Neumes
The earliest evidence of music writing in southern Italy dates from the late tenth or early eleventh century. The earliest examples consisted of pen stokes (neumes) written above sacred texts. The neumes outlined the direction of the melody and helped singers remember melodies they already knew. The notation of pitch became more precise in the eleventh and twelfth centuries as scribes perfected their use of vertical space to represent intervals. By the later twelfth century, F and C lines (a precursor the modern 5-line staff) allowed melodies to be recreated by singers who had never heard them.
Recall Notation
The earliest south Italian notation functioned as a tool for recording and remembering. The neumes indicated how many notes were to be sung to each syllable and outlined the contour of the melody. The scribes used vertical space on the page to represent higher and lower notes, but the neumes did not capture exact intervals or pitches.
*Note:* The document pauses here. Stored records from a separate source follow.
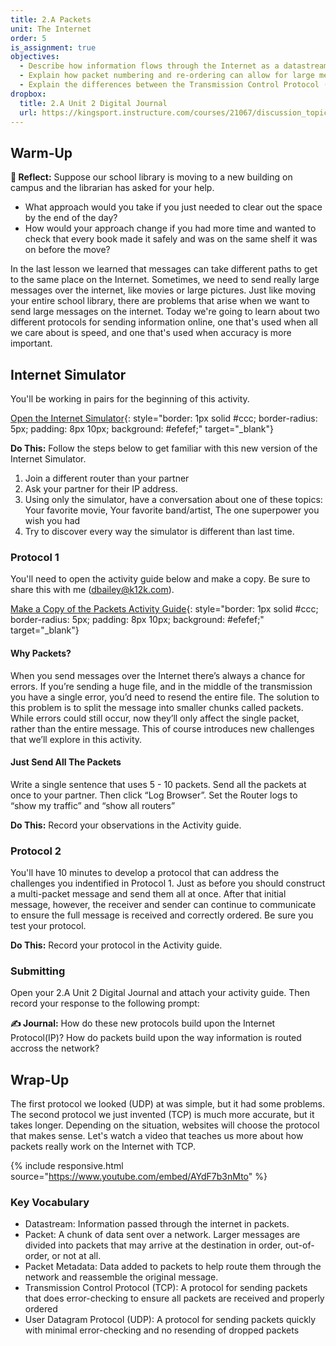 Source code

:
 ```yaml
---
title: 2.A Packets
unit: The Internet
order: 5
is_assignment: true
objectives:
  - Describe how information flows through the Internet as a datastream of packets
  - Explain how packet numbering and re-ordering can allow for large messages to reliably be sent even if packets are dropped or arrive out of order
  - Explain the differences between the Transmission Control Protocol (TCP) and User Datagram Protocol (UDP)
dropbox:
  title: 2.A Unit 2 Digital Journal
  url: https://kingsport.instructure.com/courses/21067/discussion_topics/34829
---
```


## Warm-Up

**🤔 Reflect:** Suppose our school library is moving to a new building on campus and the librarian has asked for your help.

- What approach would you take if you just needed to clear out the space by the end of the day?
- How would your approach change if you had more time and wanted to check that every book made it safely and was on the same shelf it was on before the move?

 In the last lesson we learned that messages can take different paths to get to the same place on the Internet. Sometimes, we need to send really large messages over the internet, like movies or large pictures. Just like moving your entire school library, there are problems that arise when we want to send large messages on the internet. Today we're going to learn about two different protocols for sending information online, one that's used when all we care about is speed, and one that's used when accuracy is more important.

## Internet Simulator

You'll be working in pairs for the beginning of this activity.

[Open the Internet Simulator](https://studio.code.org/s/csp2-2020/stage/5/puzzle/2){: style="border: 1px solid #ccc; border-radius: 5px; padding: 8px 10px; background: #efefef;" target="\_blank"}

**Do This:** Follow the steps below to get familiar with this new version of the Internet Simulator.

1. Join a different router than your partner
1. Ask your partner for their IP address.
1. Using only the simulator, have a conversation about one of these topics: Your favorite movie, Your favorite band/artist, The one superpower you wish you had
1. Try to discover every way the simulator is different than last time.

### Protocol 1

You'll need to open the activity guide below and make a copy. Be sure to share this with me (dbailey@k12k.com).

[Make a Copy of the Packets Activity Guide](https://docs.google.com/document/d/1SAycpvSaXUEgJQhw8efjRok-DHbtP7_avg8i0lv7oTU/copy){: style="border: 1px solid #ccc; border-radius: 5px; padding: 8px 10px; background: #efefef;" target="\_blank"}

#### Why Packets?

When you send messages over the Internet there’s always a chance for errors. If you’re sending a huge file, and in the middle of the transmission you have a single error, you’d need to resend the entire file. The solution to this problem is to split the message into smaller chunks called packets. While errors could still occur, now they’ll only affect the single packet, rather than the entire message. This of course introduces new challenges that we’ll explore in this activity.

#### Just Send All The Packets

Write a single sentence that uses 5 - 10 packets. Send all the packets at once to your partner. Then click “Log Browser”. Set the Router logs to “show my traffic” and “show all routers”

**Do This:** Record your observations in the Activity guide.

### Protocol 2

You'll have 10 minutes to develop a protocol that can address the challenges you indentified in Protocol 1. Just as before you should construct a multi-packet message and send them all at once. After that initial message, however, the receiver and sender can continue to communicate to ensure the full message is received and correctly ordered. Be sure you test your protocol.

**Do This:** Record your protocol in the Activity guide.

### Submitting

Open your 2.A Unit 2 Digital Journal and attach your activity guide. Then record your response to the following prompt:

**✍️ Journal:** How do these new protocols build upon the Internet Protocol(IP)? How do packets build upon the way information is routed accross the network?

## Wrap-Up

The first protocol we looked (UDP) at was simple, but it had some problems. The second protocol we just invented (TCP) is much more accurate, but it takes longer. Depending on the situation, websites will choose the protocol that makes sense. Let's watch a video that teaches us more about how packets really work on the Internet with TCP.

{% include responsive.html source="https://www.youtube.com/embed/AYdF7b3nMto" %}

### Key Vocabulary

- Datastream: Information passed through the internet in packets. 
- Packet:  A chunk of data sent over a network. Larger messages are divided into packets that may arrive at the destination in order, out-of-order, or not at all. 
- Packet Metadata: Data added to packets to help route them through the network and reassemble the original message.
- Transmission Control Protocol (TCP):  A protocol for sending packets that does error-checking to ensure all packets are received and properly ordered
- User Datagram Protocol (UDP):  A protocol for sending packets quickly with minimal error-checking and no resending of dropped packets
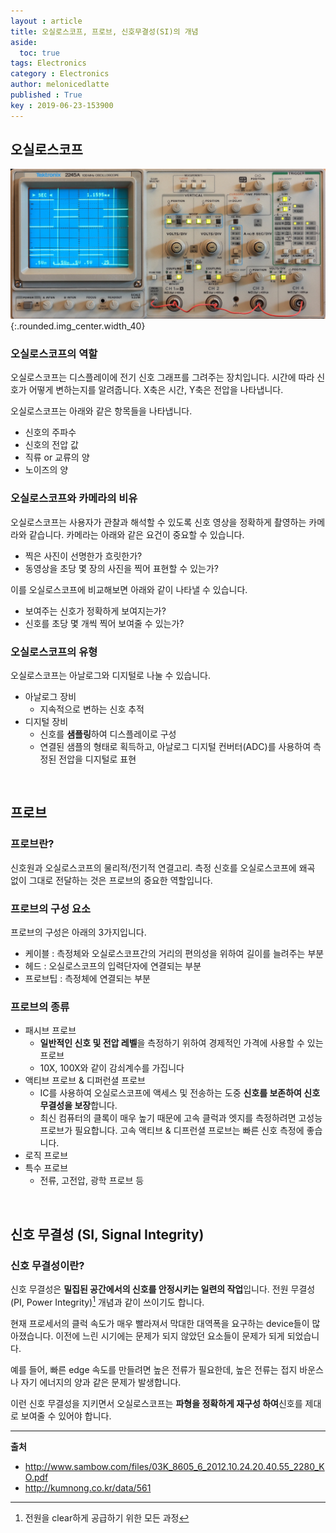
 ```yaml
---
layout : article
title: 오실로스코프, 프로브, 신호무결성(SI)의 개념
aside:
  toc: true
tags: Electronics
category : Electronics
author: melonicedlatte
published : True
key : 2019-06-23-153900
---
```


## 오실로스코프
![image](/assets/images/201906/8DA56DBF-122C-4333-A7D5-05240372EE15.jpeg){:.rounded.img_center.width_40}

### 오실로스코프의 역할
오실로스코프는 디스플레이에 전기 신호 그래프를 그려주는 장치입니다. 시간에 따라 신호가 어떻게 변하는지를 알려줍니다. X축은 시간, Y축은 전압을 나타냅니다. 

오실로스코프는 아래와 같은 항목들을 나타냅니다. 

- 신호의 주파수
- 신호의 전압 값
- 직류 or 교류의 양
- 노이즈의 양

### 오실로스코프와 카메라의 비유
오실로스코프는 사용자가 관찰과 해석할 수 있도록 신호 영상을 정확하게 촬영하는 카메라와 같습니다. 카메라는 아래와 같은 요건이 중요할 수 있습니다.

- 찍은 사진이 선명한가 흐릿한가?
- 동영상을 초당 몇 장의 사진을 찍어 표현할 수 있는가?

이를 오실로스코프에 비교해보면 아래와 같이 나타낼 수 있습니다.

- 보여주는 신호가 정확하게 보여지는가?
- 신호를 초당 몇 개씩 찍어 보여줄 수 있는가?

### 오실로스코프의 유형
오실로스코프는 아날로그와 디지털로 나눌 수 있습니다. 

- 아날로그 장비
	- 지속적으로 변하는 신호 추적
- 디지털 장비
	- 신호를 **샘플링**하여 디스플레이로 구성
	- 연결된 샘플의 형태로 획득하고, 아날로그 디지털 컨버터(ADC)를 사용하여 측정된 전압을 디지털로 표현

<br>

## 프로브
### 프로브란?
신호원과 오실로스코프의 물리적/전기적 연결고리. 측정 신호를 오실로스코프에 왜곡 없이 그대로 전달하는 것은 프로브의 중요한 역할입니다. 

### 프로브의 구성 요소 
프로브의 구성은 아래의 3가지입니다.

- 케이블 : 측정체와 오실로스코프간의 거리의 편의성을 위하여 길이를 늘려주는 부분
- 헤드 : 오실로스코프의 입력단자에 연결되는 부분
- 프로브팁 : 측정체에 연결되는 부분

### 프로브의 종류
- 패시브 프로브
	- **일반적인 신호 및 전압 레벨**을 측정하기 위하여 경제적인 가격에 사용할 수 있는 프로브
	- 10X, 100X와 같이 감쇠계수를 가집니다
- 액티브 프로브 & 디퍼런셜 프로브
	- IC를 사용하여 오실로스코프에 액세스 및 전송하는 도중 **신호를 보존하여 신호 무결성을 보장**합니다.
	- 최신 컴퓨터의 클록이 매우 높기 때문에 고속 클럭과 엣지를 측정하려면 고성능 프로브가 필요합니다. 고속 액티브 & 디프런셜 프로브는 빠른 신호 측정에 좋습니다. 
- 로직 프로브
- 특수 프로브
	- 전류, 고전압, 광학 프로브 등

<br>

## 신호 무결성 (SI, Signal Integrity) 
### 신호 무결성이란?
신호 무결성은 **밀집된 공간에서의 신호를 안정시키는 일련의 작업**입니다. 전원 무결성(PI, Power Integrity)[^1] 개념과 같이 쓰이기도 합니다. 

현재 프로세서의 클럭 속도가 매우 빨라져서 막대한 대역폭을 요구하는 device들이 많아졌습니다. 이전에 느린 시기에는 문제가 되지 않았던 요소들이 문제가 되게 되었습니다. 

예를 들어, 빠른 edge 속도를 만들려면 높은 전류가 필요한데, 높은 전류는 접지 바운스나 자기 에너지의 양과 같은 문제가 발생합니다. 

이런 신호 무결성을 지키면서 오실로스코프는 **파형을 정확하게 재구성 하여**신호를 제대로 보여줄 수 있어야 합니다. 

[^1]: 전원을 clear하게 공급하기 위한 모든 과정 

<hr>

**출처**

- http://www.sambow.com/files/03K_8605_6_2012.10.24.20.40.55_2280_KO.pdf
- http://kumnong.co.kr/data/561
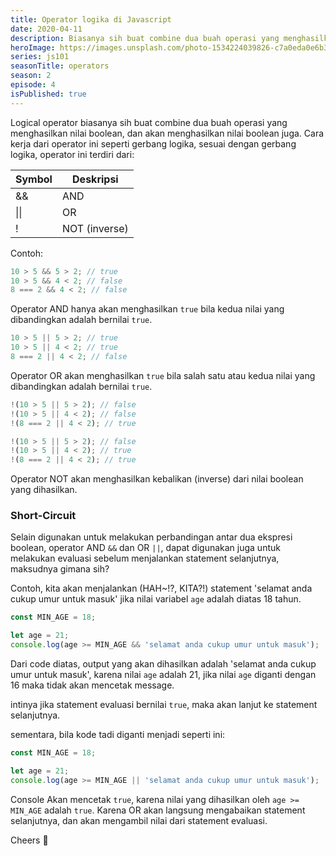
 ```yaml
---
title: Operator logika di Javascript
date: 2020-04-11
description: Biasanya sih buat combine dua buah operasi yang menghasilkan nilai boolean.
heroImage: https://images.unsplash.com/photo-1534224039826-c7a0eda0e6b3?ixlib=rb-1.2.1&ixid=eyJhcHBfaWQiOjEyMDd9&auto=format&fit=crop&w=1500&q=80
series: js101
seasonTitle: operators
season: 2
episode: 4
isPublished: true
---
```


Logical operator biasanya sih buat combine dua buah operasi yang menghasilkan nilai boolean, dan akan menghasilkan nilai boolean juga. Cara kerja dari operator ini seperti gerbang logika, sesuai dengan gerbang logika, operator ini terdiri dari:

| Symbol | Deskripsi     |
| ------ | ------------- |
| &&     | AND           |
| \|\|   | OR            |
| !      | NOT (inverse) |

Contoh:

```js
10 > 5 && 5 > 2; // true
10 > 5 && 4 < 2; // false
8 === 2 && 4 < 2; // false
```

Operator AND hanya akan menghasilkan `true` bila kedua nilai yang dibandingkan adalah bernilai `true`.

```js
10 > 5 || 5 > 2; // true
10 > 5 || 4 < 2; // true
8 === 2 || 4 < 2; // false
```

Operator OR akan menghasilkan `true` bila salah satu atau kedua nilai yang dibandingkan adalah bernilai `true`.

```js
!(10 > 5 || 5 > 2); // false
!(10 > 5 || 4 < 2); // false
!(8 === 2 || 4 < 2); // true

!(10 > 5 || 5 > 2); // false
!(10 > 5 || 4 < 2); // true
!(8 === 2 || 4 < 2); // true
```

Operator NOT akan menghasilkan kebalikan (inverse) dari nilai boolean yang dihasilkan.

### Short-Circuit

Selain digunakan untuk melakukan perbandingan antar dua ekspresi boolean, operator AND `&&` dan OR `||`, dapat digunakan juga untuk melakukan evaluasi sebelum menjalankan statement selanjutnya, maksudnya gimana sih?

Contoh, kita akan menjalankan (HAH~!?, KITA?!) statement 'selamat anda cukup umur untuk masuk' jika nilai variabel `age` adalah diatas 18 tahun.

```js
const MIN_AGE = 18;

let age = 21;
console.log(age >= MIN_AGE && 'selamat anda cukup umur untuk masuk');
```

Dari code diatas, output yang akan dihasilkan adalah 'selamat anda cukup umur untuk masuk', karena nilai `age` adalah 21, jika nilai `age` diganti dengan 16 maka tidak akan mencetak message.

intinya jika statement evaluasi bernilai `true`, maka akan lanjut ke statement selanjutnya.

sementara, bila kode tadi diganti menjadi seperti ini:

```js
const MIN_AGE = 18;

let age = 21;
console.log(age >= MIN_AGE || 'selamat anda cukup umur untuk masuk');
```

Console Akan mencetak `true`, karena nilai yang dihasilkan oleh `age >= MIN_AGE` adalah `true`. Karena OR akan langsung mengabaikan statement selanjutnya, dan akan mengambil nilai dari statement evaluasi.

Cheers 🥂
This notation operated in a predominantly oral context and must have provided communities of singers with everything they needed to recreate the melodies in performance.
Well-Heightened Notation
By the mid-eleventh century, the relative highness/lowness of pitches is represented more-or-less accurately on an evenly spaced vertical axis. We can follow a melodic line stepwise, but because there are no staves or clefs, we do not know exactly which intervals are being represented. These neumes also rely on and interact with singers’ memories, and cannot be read at sight. Most of the melodies of the old Beneventan repertory are preserved in this sort of well-heightened notation
Staves and Clefs
By the late twelfth century, neumes were oriented on an evenly measured vertical axis with a horizontal line representing F or C (the red line represents F). This notation can be read at sight, and enables a singer who does not already know the melody to recreate the song. About thirty old Beneventan melodies – mostly office antiphons such as those for the offices of the 12 Brothers and St. Barbatus - are notated with this sort of pitch-readable notation.